• Material provided:
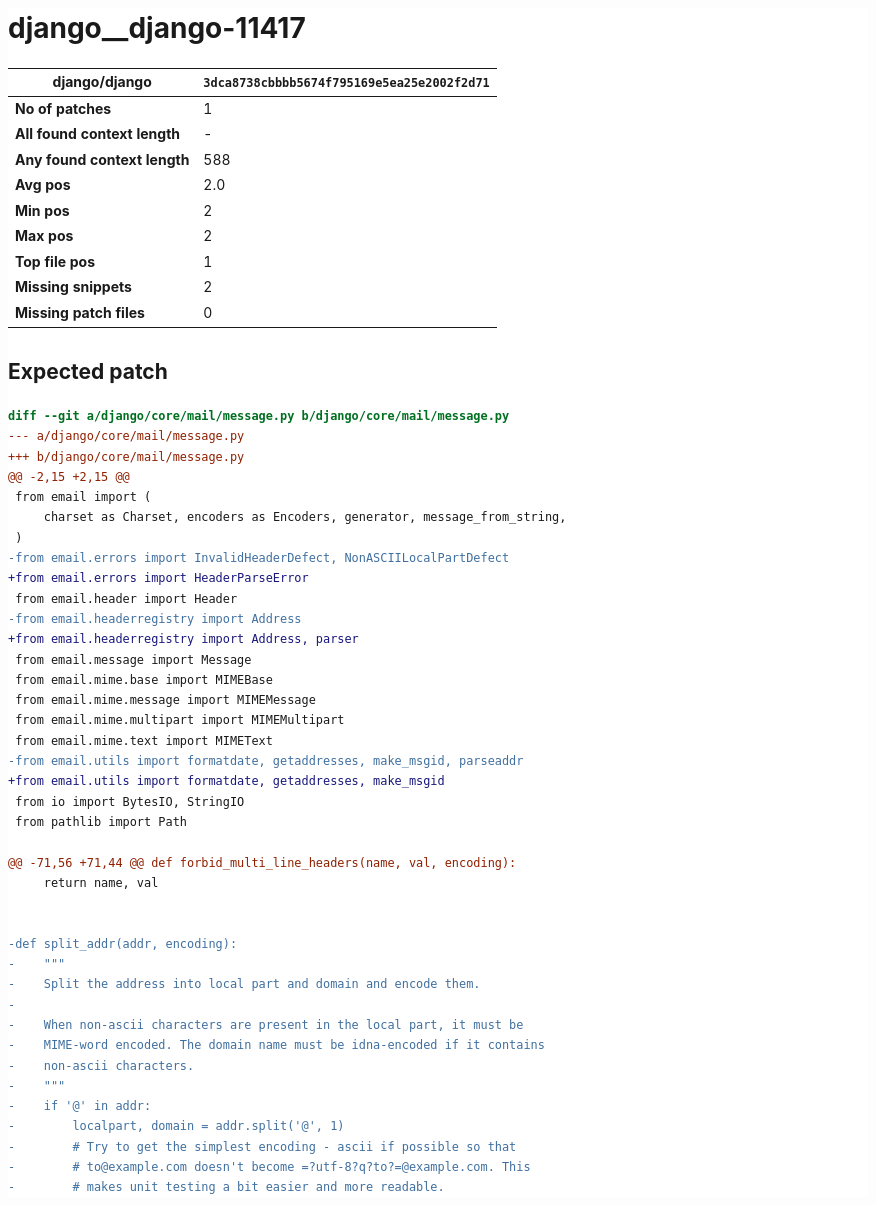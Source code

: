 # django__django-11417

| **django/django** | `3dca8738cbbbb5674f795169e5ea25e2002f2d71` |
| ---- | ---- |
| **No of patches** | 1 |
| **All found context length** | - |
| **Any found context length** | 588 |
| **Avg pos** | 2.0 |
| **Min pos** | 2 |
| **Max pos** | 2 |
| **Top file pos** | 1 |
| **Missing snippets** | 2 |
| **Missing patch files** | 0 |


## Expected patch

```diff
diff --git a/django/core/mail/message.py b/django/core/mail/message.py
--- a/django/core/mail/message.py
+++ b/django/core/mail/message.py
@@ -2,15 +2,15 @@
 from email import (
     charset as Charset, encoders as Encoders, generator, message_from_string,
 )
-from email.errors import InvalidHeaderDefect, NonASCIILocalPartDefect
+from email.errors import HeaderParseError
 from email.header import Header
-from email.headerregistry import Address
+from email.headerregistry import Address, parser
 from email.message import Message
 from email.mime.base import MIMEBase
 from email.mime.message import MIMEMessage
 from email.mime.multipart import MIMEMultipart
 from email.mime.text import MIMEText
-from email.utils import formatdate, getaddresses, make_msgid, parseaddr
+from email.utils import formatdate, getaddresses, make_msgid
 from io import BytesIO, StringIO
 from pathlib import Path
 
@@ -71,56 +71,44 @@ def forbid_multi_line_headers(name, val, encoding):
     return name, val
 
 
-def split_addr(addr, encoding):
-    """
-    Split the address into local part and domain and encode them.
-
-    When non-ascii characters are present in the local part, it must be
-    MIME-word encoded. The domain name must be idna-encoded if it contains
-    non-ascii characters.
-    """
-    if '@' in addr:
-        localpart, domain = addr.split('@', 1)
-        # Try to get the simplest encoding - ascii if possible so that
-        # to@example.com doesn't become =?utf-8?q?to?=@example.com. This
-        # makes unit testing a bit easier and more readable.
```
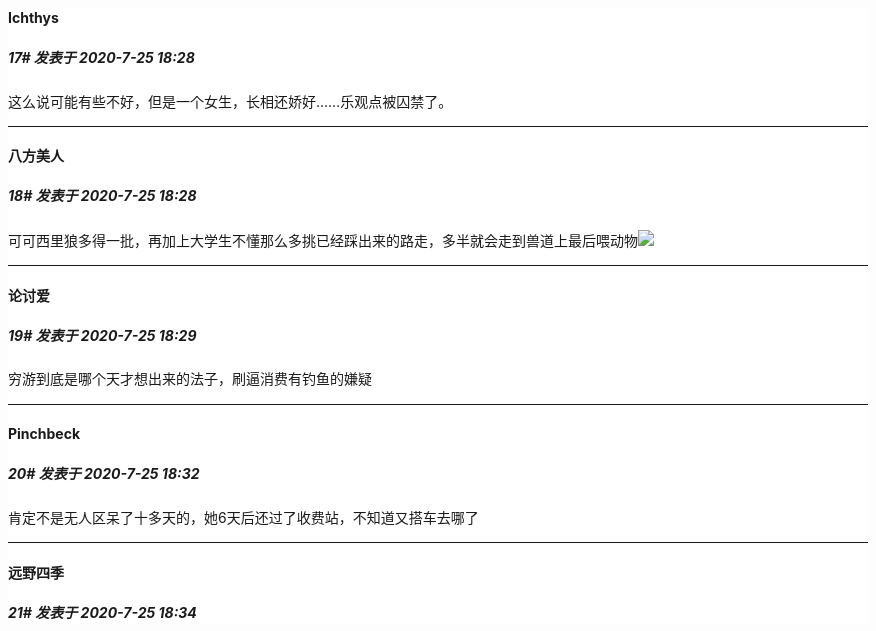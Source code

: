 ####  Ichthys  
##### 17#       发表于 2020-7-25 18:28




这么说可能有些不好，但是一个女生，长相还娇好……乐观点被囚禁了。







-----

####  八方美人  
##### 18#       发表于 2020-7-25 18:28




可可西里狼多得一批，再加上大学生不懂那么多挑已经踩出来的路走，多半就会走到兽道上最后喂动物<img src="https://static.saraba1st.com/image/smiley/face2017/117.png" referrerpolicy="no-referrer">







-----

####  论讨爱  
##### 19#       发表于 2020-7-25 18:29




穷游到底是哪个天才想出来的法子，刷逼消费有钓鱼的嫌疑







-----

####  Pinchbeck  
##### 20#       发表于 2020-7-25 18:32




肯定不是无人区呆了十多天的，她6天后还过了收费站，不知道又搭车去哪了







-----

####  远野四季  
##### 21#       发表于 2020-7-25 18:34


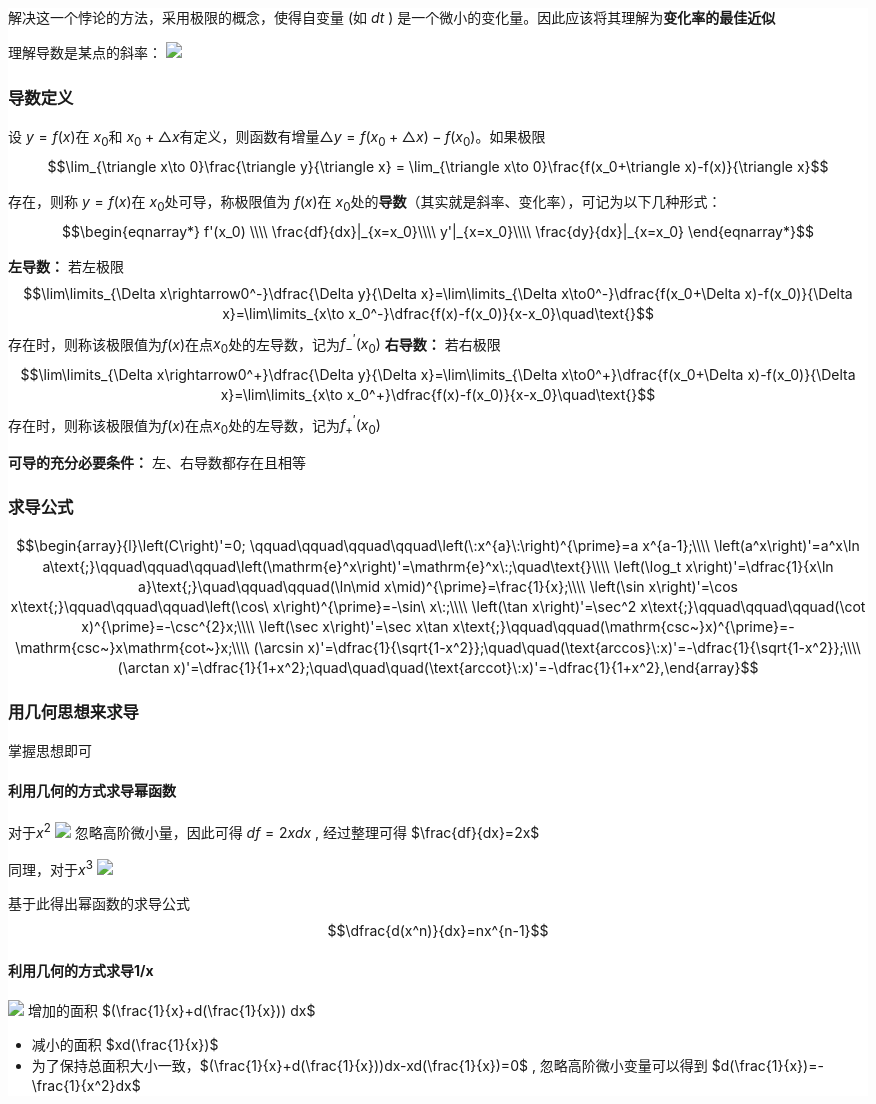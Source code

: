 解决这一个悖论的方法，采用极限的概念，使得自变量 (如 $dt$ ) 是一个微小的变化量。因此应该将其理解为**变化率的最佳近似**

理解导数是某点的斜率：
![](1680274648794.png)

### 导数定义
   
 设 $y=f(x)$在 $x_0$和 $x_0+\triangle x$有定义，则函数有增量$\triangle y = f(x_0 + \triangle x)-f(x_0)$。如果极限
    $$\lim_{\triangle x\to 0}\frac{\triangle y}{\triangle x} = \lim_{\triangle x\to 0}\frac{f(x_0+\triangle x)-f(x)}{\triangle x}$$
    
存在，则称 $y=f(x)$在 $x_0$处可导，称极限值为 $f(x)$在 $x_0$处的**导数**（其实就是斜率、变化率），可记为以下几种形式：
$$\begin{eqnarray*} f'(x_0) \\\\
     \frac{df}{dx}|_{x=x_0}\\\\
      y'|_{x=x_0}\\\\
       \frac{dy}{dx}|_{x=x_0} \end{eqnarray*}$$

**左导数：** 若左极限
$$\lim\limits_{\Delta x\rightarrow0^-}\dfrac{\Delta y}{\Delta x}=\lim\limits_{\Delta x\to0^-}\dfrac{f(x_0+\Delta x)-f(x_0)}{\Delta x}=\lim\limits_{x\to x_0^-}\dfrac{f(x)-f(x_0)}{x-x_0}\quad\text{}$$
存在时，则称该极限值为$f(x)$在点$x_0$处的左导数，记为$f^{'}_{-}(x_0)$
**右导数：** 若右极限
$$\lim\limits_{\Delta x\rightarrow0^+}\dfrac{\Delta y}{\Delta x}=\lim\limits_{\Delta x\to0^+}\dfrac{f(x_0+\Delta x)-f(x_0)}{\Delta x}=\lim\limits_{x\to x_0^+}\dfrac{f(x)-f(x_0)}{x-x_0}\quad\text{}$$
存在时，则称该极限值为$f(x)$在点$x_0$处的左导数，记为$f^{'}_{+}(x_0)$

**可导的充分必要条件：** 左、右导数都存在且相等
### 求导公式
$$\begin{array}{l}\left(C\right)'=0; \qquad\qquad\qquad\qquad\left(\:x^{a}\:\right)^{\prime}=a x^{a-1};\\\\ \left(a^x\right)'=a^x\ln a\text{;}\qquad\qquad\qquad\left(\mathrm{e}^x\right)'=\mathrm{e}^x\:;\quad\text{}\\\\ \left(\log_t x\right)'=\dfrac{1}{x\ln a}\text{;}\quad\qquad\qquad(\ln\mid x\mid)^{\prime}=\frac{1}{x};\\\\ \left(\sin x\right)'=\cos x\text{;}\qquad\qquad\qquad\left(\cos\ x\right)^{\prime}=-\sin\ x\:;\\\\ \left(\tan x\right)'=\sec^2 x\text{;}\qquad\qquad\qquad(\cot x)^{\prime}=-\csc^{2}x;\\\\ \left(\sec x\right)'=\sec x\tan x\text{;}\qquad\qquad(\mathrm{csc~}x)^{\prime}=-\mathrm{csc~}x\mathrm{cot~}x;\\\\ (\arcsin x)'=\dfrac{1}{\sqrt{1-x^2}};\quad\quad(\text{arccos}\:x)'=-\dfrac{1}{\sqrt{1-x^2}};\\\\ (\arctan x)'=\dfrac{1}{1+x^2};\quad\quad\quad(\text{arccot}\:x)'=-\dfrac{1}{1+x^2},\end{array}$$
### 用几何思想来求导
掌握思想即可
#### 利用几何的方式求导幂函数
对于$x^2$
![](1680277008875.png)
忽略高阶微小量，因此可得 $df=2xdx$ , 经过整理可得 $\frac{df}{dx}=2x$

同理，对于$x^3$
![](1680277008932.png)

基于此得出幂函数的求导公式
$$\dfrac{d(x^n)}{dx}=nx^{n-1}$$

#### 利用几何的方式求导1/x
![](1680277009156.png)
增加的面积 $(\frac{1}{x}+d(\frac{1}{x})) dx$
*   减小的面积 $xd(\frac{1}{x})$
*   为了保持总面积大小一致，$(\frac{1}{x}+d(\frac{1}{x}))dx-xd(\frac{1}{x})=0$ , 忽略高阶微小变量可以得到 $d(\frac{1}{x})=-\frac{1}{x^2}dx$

• Work to complete: Gather each line in the entries above where the string "eqnarray" is found.

• Exercise result:
$$\begin{eqnarray*} f'(x_0) \\\\
       \frac{dy}{dx}|_{x=x_0} \end{eqnarray*}$$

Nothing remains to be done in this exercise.